> _About this exercise_
For this exercise, retype all the data exactly and exclude every image.

> _Listed entries_
= Beginning of Section =

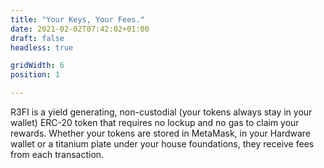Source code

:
 ```yaml
---
title: "Your Keys, Your Fees."
date: 2021-02-02T07:42:02+01:00
draft: false
headless: true

gridWidth: 6
position: 1

---
```


<span class="r3fi-ticker">R3FI</span> is a yield generating, non-custodial (your tokens always stay in your wallet) ERC-20 token
that requires no lockup and no gas to claim your rewards. Whether your tokens are stored in MetaMask, in your Hardware wallet 
or a titanium plate under your house foundations, they receive fees from each transaction. 
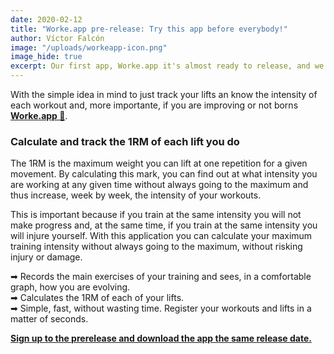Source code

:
 ```yaml
---
date: 2020-02-12
title: "Worke.app pre-release: Try this app before everybody!"
author: Víctor Falcón
image: "/uploads/workeapp-icon.png"
image_hide: true
excerpt: Our first app, Worke.app it's almost ready to release, and we are opening preregister sign up. If you want to download it on release date, continue reading 😉.
---
```


With the simple idea in mind to just track your lifts an know the intensity of each workout and, more importante, if you are improving or not borns **[Worke.app 💪](https://play.google.com/store/apps/details?id=app.phalcon.worke_app)**.

### Calculate and track the 1RM of each lift you do
The 1RM is the maximum weight you can lift at one repetition for a given movement. By calculating this mark, you can find out at what intensity you are working at any given time without always going to the maximum and thus increase, week by week, the intensity of your workouts.

This is important because if you train at the same intensity you will not make progress and, at the same time, if you train at the same intensity you will injure yourself. With this application you can calculate your maximum training intensity without always going to the maximum, without risking injury or damage.

➡ Records the main exercises of your training and sees, in a comfortable graph, how you are evolving.  
➡ Calculates the 1RM of each of your lifts.  
➡ Simple, fast, without wasting time. Register your workouts and lifts in a matter of seconds.  

[**Sign up to the prerelease and download the app the same release date.**](https://play.google.com/store/apps/details?id=app.phalcon.worke_app)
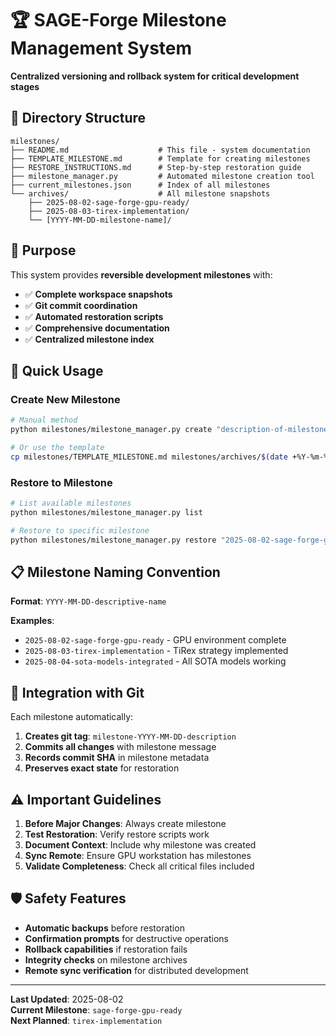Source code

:# 🏆 SAGE-Forge Milestone Management System

**Centralized versioning and rollback system for critical development stages**

## 📁 Directory Structure

```
milestones/
├── README.md                    # This file - system documentation
├── TEMPLATE_MILESTONE.md        # Template for creating milestones
├── RESTORE_INSTRUCTIONS.md      # Step-by-step restoration guide
├── milestone_manager.py         # Automated milestone creation tool
├── current_milestones.json      # Index of all milestones
└── archives/                    # All milestone snapshots
    ├── 2025-08-02-sage-forge-gpu-ready/
    ├── 2025-08-03-tirex-implementation/
    └── [YYYY-MM-DD-milestone-name]/
```

## 🎯 Purpose

This system provides **reversible development milestones** with:

- ✅ **Complete workspace snapshots**
- ✅ **Git commit coordination**
- ✅ **Automated restoration scripts**
- ✅ **Comprehensive documentation**
- ✅ **Centralized milestone index**

## 🚀 Quick Usage

### Create New Milestone

```bash
# Manual method
python milestones/milestone_manager.py create "description-of-milestone"

# Or use the template
cp milestones/TEMPLATE_MILESTONE.md milestones/archives/$(date +%Y-%m-%d)-your-milestone/
```

### Restore to Milestone

```bash
# List available milestones
python milestones/milestone_manager.py list

# Restore to specific milestone
python milestones/milestone_manager.py restore "2025-08-02-sage-forge-gpu-ready"
```

## 📋 Milestone Naming Convention

**Format**: `YYYY-MM-DD-descriptive-name`

**Examples**:

- `2025-08-02-sage-forge-gpu-ready` - GPU environment complete
- `2025-08-03-tirex-implementation` - TiRex strategy implemented
- `2025-08-04-sota-models-integrated` - All SOTA models working

## 🔄 Integration with Git

Each milestone automatically:

1. **Creates git tag**: `milestone-YYYY-MM-DD-description`
2. **Commits all changes** with milestone message
3. **Records commit SHA** in milestone metadata
4. **Preserves exact state** for restoration

## ⚠️ Important Guidelines

1. **Before Major Changes**: Always create milestone
2. **Test Restoration**: Verify restore scripts work
3. **Document Context**: Include why milestone was created
4. **Sync Remote**: Ensure GPU workstation has milestones
5. **Validate Completeness**: Check all critical files included

## 🛡️ Safety Features

- **Automatic backups** before restoration
- **Confirmation prompts** for destructive operations
- **Rollback capabilities** if restoration fails
- **Integrity checks** on milestone archives
- **Remote sync verification** for distributed development

---

**Last Updated**: 2025-08-02  
**Current Milestone**: `sage-forge-gpu-ready`  
**Next Planned**: `tirex-implementation`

= End of Section =

> _Written reply_
Source code

:
 ```yaml
---
title: "Your Keys, Your Fees."
date: 2021-02-02T07:42:02+01:00
draft: false
headless: true

gridWidth: 6
position: 1

---
```


<span class="r3fi-ticker">R3FI</span> is a yield generating, non-custodial (your tokens always stay in your wallet) ERC-20 token
that requires no lockup and no gas to claim your rewards. Whether your tokens are stored in MetaMask, in your Hardware wallet 
or a titanium plate under your house foundations, they receive fees from each transaction. 
Source code

:
 ```yaml
---
date: 2020-02-12
title: "Worke.app pre-release: Try this app before everybody!"
author: Víctor Falcón
image: "/uploads/workeapp-icon.png"
image_hide: true
excerpt: Our first app, Worke.app it's almost ready to release, and we are opening preregister sign up. If you want to download it on release date, continue reading 😉.
---
```


With the simple idea in mind to just track your lifts an know the intensity of each workout and, more importante, if you are improving or not borns **[Worke.app 💪](https://play.google.com/store/apps/details?id=app.phalcon.worke_app)**.

### Calculate and track the 1RM of each lift you do
The 1RM is the maximum weight you can lift at one repetition for a given movement. By calculating this mark, you can find out at what intensity you are working at any given time without always going to the maximum and thus increase, week by week, the intensity of your workouts.

This is important because if you train at the same intensity you will not make progress and, at the same time, if you train at the same intensity you will injure yourself. With this application you can calculate your maximum training intensity without always going to the maximum, without risking injury or damage.

➡ Records the main exercises of your training and sees, in a comfortable graph, how you are evolving.  
➡ Calculates the 1RM of each of your lifts.  
➡ Simple, fast, without wasting time. Register your workouts and lifts in a matter of seconds.  

[**Sign up to the prerelease and download the app the same release date.**](https://play.google.com/store/apps/details?id=app.phalcon.worke_app)
Source code

:# 🏆 SAGE-Forge Milestone Management System

**Centralized versioning and rollback system for critical development stages**

## 📁 Directory Structure

```
milestones/
├── README.md                    # This file - system documentation
├── TEMPLATE_MILESTONE.md        # Template for creating milestones
├── RESTORE_INSTRUCTIONS.md      # Step-by-step restoration guide
├── milestone_manager.py         # Automated milestone creation tool
├── current_milestones.json      # Index of all milestones
└── archives/                    # All milestone snapshots
    ├── 2025-08-02-sage-forge-gpu-ready/
    ├── 2025-08-03-tirex-implementation/
    └── [YYYY-MM-DD-milestone-name]/
```

## 🎯 Purpose

This system provides **reversible development milestones** with:

- ✅ **Complete workspace snapshots**
- ✅ **Git commit coordination**
- ✅ **Automated restoration scripts**
- ✅ **Comprehensive documentation**
- ✅ **Centralized milestone index**

## 🚀 Quick Usage

### Create New Milestone

```bash
# Manual method
python milestones/milestone_manager.py create "description-of-milestone"

# Or use the template
cp milestones/TEMPLATE_MILESTONE.md milestones/archives/$(date +%Y-%m-%d)-your-milestone/
```

### Restore to Milestone

```bash
# List available milestones
python milestones/milestone_manager.py list

# Restore to specific milestone
python milestones/milestone_manager.py restore "2025-08-02-sage-forge-gpu-ready"
```

## 📋 Milestone Naming Convention

**Format**: `YYYY-MM-DD-descriptive-name`

**Examples**:

- `2025-08-02-sage-forge-gpu-ready` - GPU environment complete
- `2025-08-03-tirex-implementation` - TiRex strategy implemented
- `2025-08-04-sota-models-integrated` - All SOTA models working

## 🔄 Integration with Git

Each milestone automatically:

1. **Creates git tag**: `milestone-YYYY-MM-DD-description`
2. **Commits all changes** with milestone message
3. **Records commit SHA** in milestone metadata
4. **Preserves exact state** for restoration

## ⚠️ Important Guidelines

1. **Before Major Changes**: Always create milestone
2. **Test Restoration**: Verify restore scripts work
3. **Document Context**: Include why milestone was created
4. **Sync Remote**: Ensure GPU workstation has milestones
5. **Validate Completeness**: Check all critical files included

## 🛡️ Safety Features

- **Automatic backups** before restoration
- **Confirmation prompts** for destructive operations
- **Rollback capabilities** if restoration fails
- **Integrity checks** on milestone archives
- **Remote sync verification** for distributed development

---

**Last Updated**: 2025-08-02  
**Current Milestone**: `sage-forge-gpu-ready`  
**Next Planned**: `tirex-implementation`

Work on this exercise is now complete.